Достоевский представлен в книге одним из самых романтических художников XIX-XX вв., и не только потому, что видит человека сквозь парадоксальную оптику переходной эпохи, в противоречивом скрещении и переплетении противоположностей (предельно взятых свободы и несвободы, «видимости» и «сущности», света и тьмы), но и из-за того, что различает в романтизме еще со времен его сентиментально–моралистических предтеч (Ф. Шиллер, Ж. Ж. Руссо) главное — проблему утопическитворческого самообоснования личности.
Творчество Достоевского–романтика в подробном освещении Мочульского убеждает, что какие бы формы — религиозные или общественные — ни принимал русский романтизм, он был движим мотивами иными, чем романтизм послекантовский, «феноменальный», который вместе с Бальзаком начал обживать фантастическую территорию призрачного города — нестойкий продукт воли честолюбцев, которые, вопреки всевластным и непознаваемым силам (деньги, власть, плоть), все же влекутся к стоической иллюзии категорического императива. Иными словами, русский романтизм, укрупненный Достоевским, настаивает на онтологической реальности добра и красоты, сколь бы низко они ни были искажены падшей природой человека.
Однако вопреки своей проповеди Достоевский, о чем хорошо знал Мочульский, был воспринят на Западе по преимуществу как русский Ницше. Это — следствие не одной лишь историко–культурной и религиозной неадекватности или вольного отождествления личности писателя и его персонажей–нигилистов. Сравнивая варианты и прослеживая становление окончательного текста лучших «романов–трагедий», Мочульский дает понять, сколь непрост был для автора «Преступления и наказания» образ положительнопрекрасного человека. Как беллетрист, Достоевский подступался к нему апофатически, посредством отрицательного определения. Специфическое «люблю–ненавижу» — романтический нерв зрелых романов, но, быть может, сила этой иронии, этой творческой мощи Достоевского не могла не вскрыть органически продолжающий ее недостаток. С одной стороны, его праведники, что подтверждается «Дневником писателя», — предмет веры, но с другой — едва ли художественно уравновешивают своих антиподов, вследствие чего остаются во многом реквизитом диалектики двойного виденья.

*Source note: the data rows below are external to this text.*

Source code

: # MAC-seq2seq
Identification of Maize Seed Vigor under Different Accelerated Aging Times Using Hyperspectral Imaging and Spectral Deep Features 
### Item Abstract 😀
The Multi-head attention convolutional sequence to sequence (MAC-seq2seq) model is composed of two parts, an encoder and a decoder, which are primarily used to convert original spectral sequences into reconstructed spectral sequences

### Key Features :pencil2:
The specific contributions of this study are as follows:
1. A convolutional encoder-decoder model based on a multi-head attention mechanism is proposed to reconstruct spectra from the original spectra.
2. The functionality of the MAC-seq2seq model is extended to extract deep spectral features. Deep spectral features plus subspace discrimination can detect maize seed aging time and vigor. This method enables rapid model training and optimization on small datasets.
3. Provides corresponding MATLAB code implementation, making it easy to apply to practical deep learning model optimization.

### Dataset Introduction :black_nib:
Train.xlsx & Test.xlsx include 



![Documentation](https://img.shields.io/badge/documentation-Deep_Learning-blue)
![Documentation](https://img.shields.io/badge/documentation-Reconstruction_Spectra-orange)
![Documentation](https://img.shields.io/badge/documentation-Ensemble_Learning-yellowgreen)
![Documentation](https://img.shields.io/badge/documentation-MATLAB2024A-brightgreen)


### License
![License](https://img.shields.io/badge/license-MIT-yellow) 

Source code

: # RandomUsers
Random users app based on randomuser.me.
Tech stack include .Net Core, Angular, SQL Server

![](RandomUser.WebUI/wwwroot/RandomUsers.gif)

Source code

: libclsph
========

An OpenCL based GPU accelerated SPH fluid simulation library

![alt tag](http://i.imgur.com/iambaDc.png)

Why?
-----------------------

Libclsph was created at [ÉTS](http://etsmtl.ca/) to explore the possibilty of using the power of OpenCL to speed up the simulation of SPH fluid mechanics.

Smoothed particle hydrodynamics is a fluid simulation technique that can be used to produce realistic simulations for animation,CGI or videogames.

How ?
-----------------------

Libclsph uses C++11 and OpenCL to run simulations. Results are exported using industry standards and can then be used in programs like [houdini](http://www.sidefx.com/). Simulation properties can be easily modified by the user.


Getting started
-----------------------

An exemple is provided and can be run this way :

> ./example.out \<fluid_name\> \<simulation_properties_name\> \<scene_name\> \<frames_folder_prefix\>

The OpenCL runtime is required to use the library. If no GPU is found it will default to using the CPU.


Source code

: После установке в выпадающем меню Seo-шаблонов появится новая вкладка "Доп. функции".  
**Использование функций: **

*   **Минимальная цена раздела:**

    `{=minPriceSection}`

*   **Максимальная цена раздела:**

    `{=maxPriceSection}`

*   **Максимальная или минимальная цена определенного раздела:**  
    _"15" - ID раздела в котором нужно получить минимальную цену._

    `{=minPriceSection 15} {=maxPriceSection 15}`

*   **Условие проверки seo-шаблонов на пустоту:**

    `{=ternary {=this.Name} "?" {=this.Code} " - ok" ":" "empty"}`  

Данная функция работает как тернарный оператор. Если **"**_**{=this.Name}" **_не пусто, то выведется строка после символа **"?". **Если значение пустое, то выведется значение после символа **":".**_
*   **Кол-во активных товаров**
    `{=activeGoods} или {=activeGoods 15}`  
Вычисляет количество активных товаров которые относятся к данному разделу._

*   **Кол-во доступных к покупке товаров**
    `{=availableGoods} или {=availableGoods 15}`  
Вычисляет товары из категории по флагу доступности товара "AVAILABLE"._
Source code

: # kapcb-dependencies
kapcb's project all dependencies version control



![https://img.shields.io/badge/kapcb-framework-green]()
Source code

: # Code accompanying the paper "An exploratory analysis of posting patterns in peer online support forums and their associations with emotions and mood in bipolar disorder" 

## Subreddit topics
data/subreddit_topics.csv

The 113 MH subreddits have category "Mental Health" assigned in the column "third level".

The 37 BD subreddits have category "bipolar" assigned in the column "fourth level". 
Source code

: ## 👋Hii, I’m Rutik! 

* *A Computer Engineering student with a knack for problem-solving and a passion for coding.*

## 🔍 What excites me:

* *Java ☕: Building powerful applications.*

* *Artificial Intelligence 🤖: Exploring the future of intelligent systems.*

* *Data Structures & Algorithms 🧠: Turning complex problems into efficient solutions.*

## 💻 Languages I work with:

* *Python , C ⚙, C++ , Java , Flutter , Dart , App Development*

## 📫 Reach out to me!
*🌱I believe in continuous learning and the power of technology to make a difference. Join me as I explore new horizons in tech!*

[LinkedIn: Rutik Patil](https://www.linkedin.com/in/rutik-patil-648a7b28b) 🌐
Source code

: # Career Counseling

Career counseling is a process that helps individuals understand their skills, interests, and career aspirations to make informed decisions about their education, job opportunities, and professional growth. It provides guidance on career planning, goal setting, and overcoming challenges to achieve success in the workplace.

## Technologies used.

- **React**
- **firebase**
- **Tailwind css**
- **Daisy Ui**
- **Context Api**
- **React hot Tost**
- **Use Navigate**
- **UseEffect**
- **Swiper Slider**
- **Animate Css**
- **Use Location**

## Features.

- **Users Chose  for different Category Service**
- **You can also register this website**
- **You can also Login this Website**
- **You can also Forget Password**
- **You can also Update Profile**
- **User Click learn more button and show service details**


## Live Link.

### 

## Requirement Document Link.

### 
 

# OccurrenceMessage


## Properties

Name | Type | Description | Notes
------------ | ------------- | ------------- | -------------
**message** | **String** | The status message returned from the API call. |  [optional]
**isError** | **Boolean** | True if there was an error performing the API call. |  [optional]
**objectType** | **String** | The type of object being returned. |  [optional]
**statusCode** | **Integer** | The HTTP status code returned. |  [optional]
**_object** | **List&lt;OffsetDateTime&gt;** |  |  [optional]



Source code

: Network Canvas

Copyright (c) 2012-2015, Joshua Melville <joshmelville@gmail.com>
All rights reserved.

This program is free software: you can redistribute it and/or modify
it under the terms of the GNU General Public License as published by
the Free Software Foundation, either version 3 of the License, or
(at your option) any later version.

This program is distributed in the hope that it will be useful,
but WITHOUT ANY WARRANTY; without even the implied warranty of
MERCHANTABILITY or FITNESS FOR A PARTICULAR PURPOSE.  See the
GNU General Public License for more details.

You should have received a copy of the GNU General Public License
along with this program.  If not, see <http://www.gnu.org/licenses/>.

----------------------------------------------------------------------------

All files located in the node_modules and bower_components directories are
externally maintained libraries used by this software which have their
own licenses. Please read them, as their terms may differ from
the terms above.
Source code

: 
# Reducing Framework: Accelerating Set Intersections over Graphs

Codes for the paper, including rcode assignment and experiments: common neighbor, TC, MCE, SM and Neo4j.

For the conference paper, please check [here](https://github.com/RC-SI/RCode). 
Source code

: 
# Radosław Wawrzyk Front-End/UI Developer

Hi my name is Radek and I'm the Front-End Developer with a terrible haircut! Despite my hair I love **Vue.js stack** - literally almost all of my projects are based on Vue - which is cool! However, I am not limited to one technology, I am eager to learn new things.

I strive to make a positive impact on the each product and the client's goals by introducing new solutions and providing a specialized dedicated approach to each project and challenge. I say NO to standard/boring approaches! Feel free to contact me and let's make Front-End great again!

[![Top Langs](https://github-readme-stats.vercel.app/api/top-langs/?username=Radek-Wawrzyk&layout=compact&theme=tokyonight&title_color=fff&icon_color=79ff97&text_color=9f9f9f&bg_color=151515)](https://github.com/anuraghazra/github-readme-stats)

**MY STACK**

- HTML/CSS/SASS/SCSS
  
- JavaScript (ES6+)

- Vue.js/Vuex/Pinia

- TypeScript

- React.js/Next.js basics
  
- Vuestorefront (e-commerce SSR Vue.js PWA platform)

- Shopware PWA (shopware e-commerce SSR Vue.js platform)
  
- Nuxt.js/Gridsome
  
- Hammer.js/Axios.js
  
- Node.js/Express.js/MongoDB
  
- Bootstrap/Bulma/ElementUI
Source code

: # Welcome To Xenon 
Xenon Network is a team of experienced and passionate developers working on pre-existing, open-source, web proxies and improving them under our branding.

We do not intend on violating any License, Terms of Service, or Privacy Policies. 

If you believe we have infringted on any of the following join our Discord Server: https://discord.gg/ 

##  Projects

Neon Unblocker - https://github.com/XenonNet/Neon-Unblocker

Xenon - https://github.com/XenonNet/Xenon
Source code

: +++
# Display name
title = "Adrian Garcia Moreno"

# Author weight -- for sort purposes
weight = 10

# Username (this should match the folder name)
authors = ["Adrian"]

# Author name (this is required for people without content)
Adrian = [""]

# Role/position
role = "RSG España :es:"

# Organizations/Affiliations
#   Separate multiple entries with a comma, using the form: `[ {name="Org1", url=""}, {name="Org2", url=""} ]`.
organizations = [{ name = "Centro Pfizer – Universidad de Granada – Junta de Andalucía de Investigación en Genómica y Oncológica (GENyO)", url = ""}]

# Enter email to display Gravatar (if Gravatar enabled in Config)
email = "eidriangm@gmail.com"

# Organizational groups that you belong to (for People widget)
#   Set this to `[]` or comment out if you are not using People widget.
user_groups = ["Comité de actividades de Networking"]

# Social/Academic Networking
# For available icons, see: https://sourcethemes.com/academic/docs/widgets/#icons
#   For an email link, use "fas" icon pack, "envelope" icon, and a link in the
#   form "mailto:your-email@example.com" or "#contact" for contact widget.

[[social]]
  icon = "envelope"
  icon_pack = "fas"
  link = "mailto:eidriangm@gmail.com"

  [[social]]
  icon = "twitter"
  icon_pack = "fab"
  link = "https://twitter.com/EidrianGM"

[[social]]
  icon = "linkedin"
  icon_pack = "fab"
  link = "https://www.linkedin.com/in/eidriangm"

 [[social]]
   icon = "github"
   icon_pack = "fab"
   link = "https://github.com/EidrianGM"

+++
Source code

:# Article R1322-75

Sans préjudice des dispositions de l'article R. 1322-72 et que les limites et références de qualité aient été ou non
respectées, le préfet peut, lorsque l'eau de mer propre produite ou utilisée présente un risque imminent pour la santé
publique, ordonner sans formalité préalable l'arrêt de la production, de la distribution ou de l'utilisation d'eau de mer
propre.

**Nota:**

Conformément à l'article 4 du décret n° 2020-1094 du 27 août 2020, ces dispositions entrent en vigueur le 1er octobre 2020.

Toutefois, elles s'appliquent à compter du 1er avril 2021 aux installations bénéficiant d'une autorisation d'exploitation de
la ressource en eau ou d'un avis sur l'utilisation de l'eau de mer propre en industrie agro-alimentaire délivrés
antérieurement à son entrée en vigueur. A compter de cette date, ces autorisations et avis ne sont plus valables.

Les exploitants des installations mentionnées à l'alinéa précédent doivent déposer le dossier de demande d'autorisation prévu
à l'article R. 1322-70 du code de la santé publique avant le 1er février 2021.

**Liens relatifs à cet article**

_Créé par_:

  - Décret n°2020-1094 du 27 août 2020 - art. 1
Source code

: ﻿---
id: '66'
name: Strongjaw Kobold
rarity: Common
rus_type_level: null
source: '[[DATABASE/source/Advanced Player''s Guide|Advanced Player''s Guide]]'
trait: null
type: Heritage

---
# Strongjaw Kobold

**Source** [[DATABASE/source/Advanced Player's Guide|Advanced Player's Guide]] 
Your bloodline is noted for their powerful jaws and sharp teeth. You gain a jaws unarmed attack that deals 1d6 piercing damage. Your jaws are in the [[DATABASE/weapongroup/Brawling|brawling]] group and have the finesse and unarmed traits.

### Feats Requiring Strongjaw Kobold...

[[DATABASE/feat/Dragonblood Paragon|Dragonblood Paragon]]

Впрочем, и сам Достоевский понимал, что если зло живописно, то литературное воплощение святости крайне затруднительно, и в силу этого обстоятельства неосознанно выступал утопическим моралистом, намереваясь преобразить общество силой творчества. Судя по всему, в его эпоху писателям это не представлялось невозможным. А потому как «достоинство», так и «недостаток» Достоевского сложились в загадку писателя, которую он загадал потомкам иносказательно — в триумфальной речи на открытии памятника Пушкину, русскому
Достоевский интересует Мочульского не только как идеолог или непроизвольный резонер духовной ситуации «заката Европы», но и как художник. Своими тщательными наблюдениями о художественном мастерстве конкретных текстов он подвергает сомнению устоявшееся с конца XIX в. мнение о стилистической небрежности Достоевского. Н. Лосский в рецензии на книгу Мочульского специально отметил ремарку автора о том, что за много лет до М. Пруста и Дж. Джойса русский писатель разбил условность логической литературной речи и прибег к технике, позволившей изобразить ассоциативное движение сознания '.
Весомость работы о Достоевском не помешает обратить внимание на ее уязвимые места. Фрагментами «романы–трагедии» прочитаны слишком по–соловьевски, что сказалось на недостаточном рассмотрении на первый взгляд совершенно неизбежного — в контексте интересующих Мочульского материй — вопроса о религиозной жизни Достоевского (всесторонне рассмотренного во вдохновенной книге Н. Лосского «Достоевский и его христианское мировоззрение», опубликованной на русском языке в 1953 г.).
Вместе с тем работы Мочульского демонстрируют, в каком направлении развивалась в межвоенные годы русская религиозно–философская мысль. В триптихе о великих идеалистах XIX века он находит такой взгляд на литературный материал, который бы позволил оценить религиозность применительно к художественному мастерству. Мочульский вполне взвешенно показывает, что творческое мировидение Достоевского, монологическое в духовном плане, может быть диалогическим в рамках воплощения каждого конкретного замысла. То же самое относится к его персонажам, обладающим в «эмпирическом» и «метафизическом» измерении разными лицами. Эта двойная перспектива и предполагаемая ею на композиционном уровне трагедия незнания связаны не столько с авторским началом (эстетическим гарантом самой возможности многоголосья), сколько с «единым языком» духовного содержания, перед реально–стью которого и Достоевский, и его персонажи находятся в примерно равном отношении «далеких и близких». За ним стоит дар свободы, даруемой во Христе. Отречение от него в изображении Мочульского приводит в романах Достоевского к «рабству» свободы, к слепой и катастрофической зависимости от рока.